UNITED STATES
SECURITIES AND EXCHANGE COMMISSION

Washington, D.C. 20549

_______________

 

FORM 8-K

 

CURRENT REPORT

Pursuant to Section 13 or 15(d) of the

Securities Exchange Act of 1934

 

Date of Report (Date of earliest event reported): September 29, 2016

 

THRESHOLD PHARMACEUTICALS, INC.

(Exact name of registrant as specified in its charter)

  

Delaware 001-32979 94-3409596

(State or other jurisdiction
of incorporation)

(Commission File Number)

(IRS Employer
Identification No.)

  

170 Harbor Way, Suite 300
South San Francisco, California 94080

(Address of principal executive offices)(Zip Code)

  

(650) 474-8200

(Registrant’s telephone number, including area code)

  

Check the appropriate box below if the Form 8-K filing is intended to simultaneously satisfy the filing obligation of the registrant under any of the following provisions:

 

¨ Written communications pursuant to Rule 425 under the Securities Act (17 CFR 230.425)
¨ Soliciting material pursuant to Rule 14a-12 under the Exchange Act (17 CFR 240.14a-12)
¨ Pre-commencement communications pursuant to Rule 14d-2(b) under the Exchange Act (17 CFR 240.14d-2(b))
¨ Pre-commencement communications pursuant to Rule 13e-4(c) under the Exchange Act (17 CFR 240.13e-4(c))

 


 

 

 

Item 5.03 Amendments to Articles of Incorporation or Bylaws; Change in Fiscal Year.

 

On September 29, 2016, the Board of Directors of Threshold Pharmaceuticals, Inc. (the “Company”) adopted an amendment (the “Amendment”) to the Company’s Amended and Restated Bylaws (the “Bylaws”), effective immediately, to add a new Article X to the Bylaws.
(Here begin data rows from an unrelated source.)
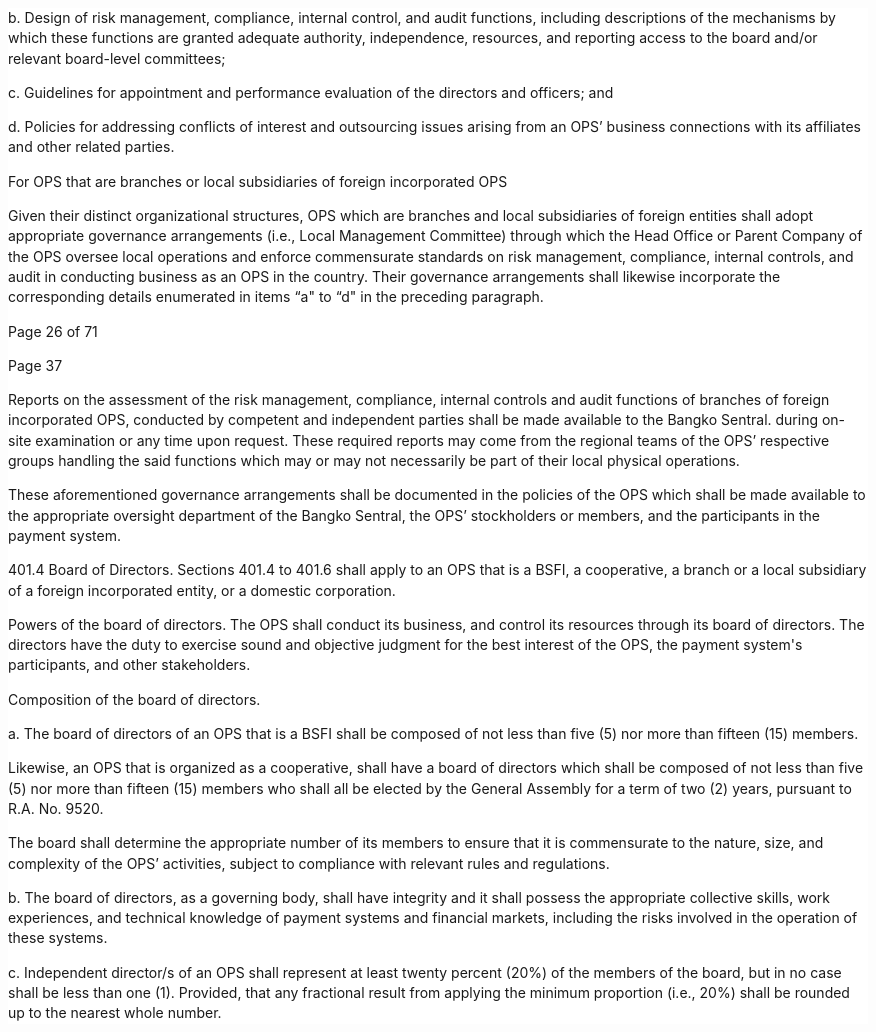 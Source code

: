 b. Design of risk management, compliance, internal control, and audit functions, including descriptions of the mechanisms by which these functions are granted adequate authority, independence, resources, and reporting access to the board and/or relevant board-level committees;

c. Guidelines for appointment and performance evaluation of the directors and officers; and

d. Policies for addressing conflicts of interest and outsourcing issues arising from an OPS’ business connections with its affiliates and other related parties.

For OPS that are branches or local subsidiaries of foreign incorporated OPS

Given their distinct organizational structures, OPS which are branches and local subsidiaries of foreign entities shall adopt appropriate governance arrangements (i.e., Local Management Committee) through which the Head Office or Parent Company of the OPS oversee local operations and enforce commensurate standards on risk management, compliance, internal controls, and audit in conducting business as an OPS in the country. Their governance arrangements shall likewise incorporate the corresponding details enumerated in items “a" to “d" in the preceding paragraph.

Page 26 of 71

Page 37

Reports on the assessment of the risk management, compliance, internal controls and audit functions of branches of foreign incorporated OPS, conducted by competent and independent parties shall be made available to the Bangko Sentral. during on- site examination or any time upon request. These required reports may come from the regional teams of the OPS’ respective groups handling the said functions which may or may not necessarily be part of their local physical operations.

These aforementioned governance arrangements shall be documented in the policies of the OPS which shall be made available to the appropriate oversight department of the Bangko Sentral, the OPS’ stockholders or members, and the participants in the payment system.

401.4 Board of Directors. Sections 401.4 to 401.6 shall apply to an OPS that is a BSFI, a cooperative, a branch or a local subsidiary of a foreign incorporated entity, or a domestic corporation.

Powers of the board of directors. The OPS shall conduct its business, and control its resources through its board of directors. The directors have the duty to exercise sound and objective judgment for the best interest of the OPS, the payment system's participants, and other stakeholders.

Composition of the board of directors.

a. The board of directors of an OPS that is a BSFI shall be composed of not less than five (5) nor more than fifteen (15) members.

Likewise, an OPS that is organized as a cooperative, shall have a board of directors which shall be composed of not less than five (5) nor more than fifteen (15) members who shall all be elected by the General Assembly for a term of two (2) years, pursuant to R.A. No. 9520.

The board shall determine the appropriate number of its members to ensure that it is commensurate to the nature, size, and complexity of the OPS’ activities, subject to compliance with relevant rules and regulations.

b. The board of directors, as a governing body, shall have integrity and it shall possess the appropriate collective skills, work experiences, and technical knowledge of payment systems and financial markets, including the risks involved in the operation of these systems.

c. Independent director/s of an OPS shall represent at least twenty percent (20%) of the members of the board, but in no case shall be less than one (1). Provided, that any fractional result from applying the minimum proportion (i.e., 20%) shall be rounded up to the nearest whole number.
The new provision provides that, unless the Company consents in writing to the selection of an alternative forum, the Court of Chancery of the State of Delaware shall be the sole and exclusive forum for (a) any derivative action or proceeding brought on behalf of the Company, (b) any action asserting a claim of breach of a fiduciary duty owed by any director, officer or other employee of the Company to the Company or the Company’s stockholders, (c) any action asserting a claim arising pursuant to any provision of the Delaware General Corporation Law, the certificate of incorporation or the bylaws of the Company, or (d) any action asserting a claim governed by the internal affairs doctrine.

 

The foregoing summary of the Amendment is qualified in its entirety by reference to the complete text of the Amendment, a copy of which is attached to this Current Report on Form 8-K as Exhibit 3.1 and incorporated by reference herein.

 

Item 9.01. Financial Statements and Exhibits.

 

(d) Exhibits.

  

Exhibit

No.

  Description
     
3.1   Amendment to Amended and Restated Bylaws of Threshold Pharmaceuticals, Inc.

 

 

 

 

SIGNATURES

 

Pursuant to the requirements of the Securities Exchange Act of 1934, the registrant has duly caused this report to be signed on its behalf by the undersigned hereunto duly authorized.

 

  THRESHOLD PHARMACEUTICALS, INC.
       
       
  By: /s/ Joel A. Fernandes  
    Joel A. Fernandes  
    Vice President, Finance and Controller  

 

Date: September 30, 2016

 

 

 

 

 

INDEX TO EXHIBITS

 

Exhibit

No.

  Description
     
3.1   Amendment to Amended and Restated Bylaws of Threshold Pharmaceuticals, Inc.

 

 

 

 

Exhibit 3.1

 

CERTIFICATE OF AMENDMENT

OF AMENDED AND RESTATED BYLAWS OF

THRESHOLD PHARMACEUTICALS, INC.

(A DELAWARE CORPORATION)

 

On September 29, 2016, the Board of Directors of Threshold Pharmaceuticals, Inc. (the “Corporation”) approved an amendment to the Amended and Restated Bylaws of the Corporation to add a new Article X, which shall read in its entirety as follows:

 

ARTICLE X

FORUM88 FOR ADJUDICATION OF DISPUTES

 

Unless the Corporation consents in writing to the selection of an alternative forum, the Court of Chancery of the State of Delaware shall be the sole and exclusive forum for (a) any derivative action or proceeding brought on behalf of the Corporation, (b) any action asserting a claim of breach of a fiduciary duty owed by any director, officer or other employee of the Corporation to the Corporation or the Corporation’s stockholders, (c) any action asserting a claim arising pursuant to any provision of the Delaware General Corporation Law, the certificate of incorporation or the bylaws of the Corporation, or (d) any action asserting a claim governed by the internal affairs doctrine. Any person or entity purchasing or otherwise acquiring any interest in shares of capital stock of the corporation shall be deemed to have notice of and consented to the provisions of this Article X.”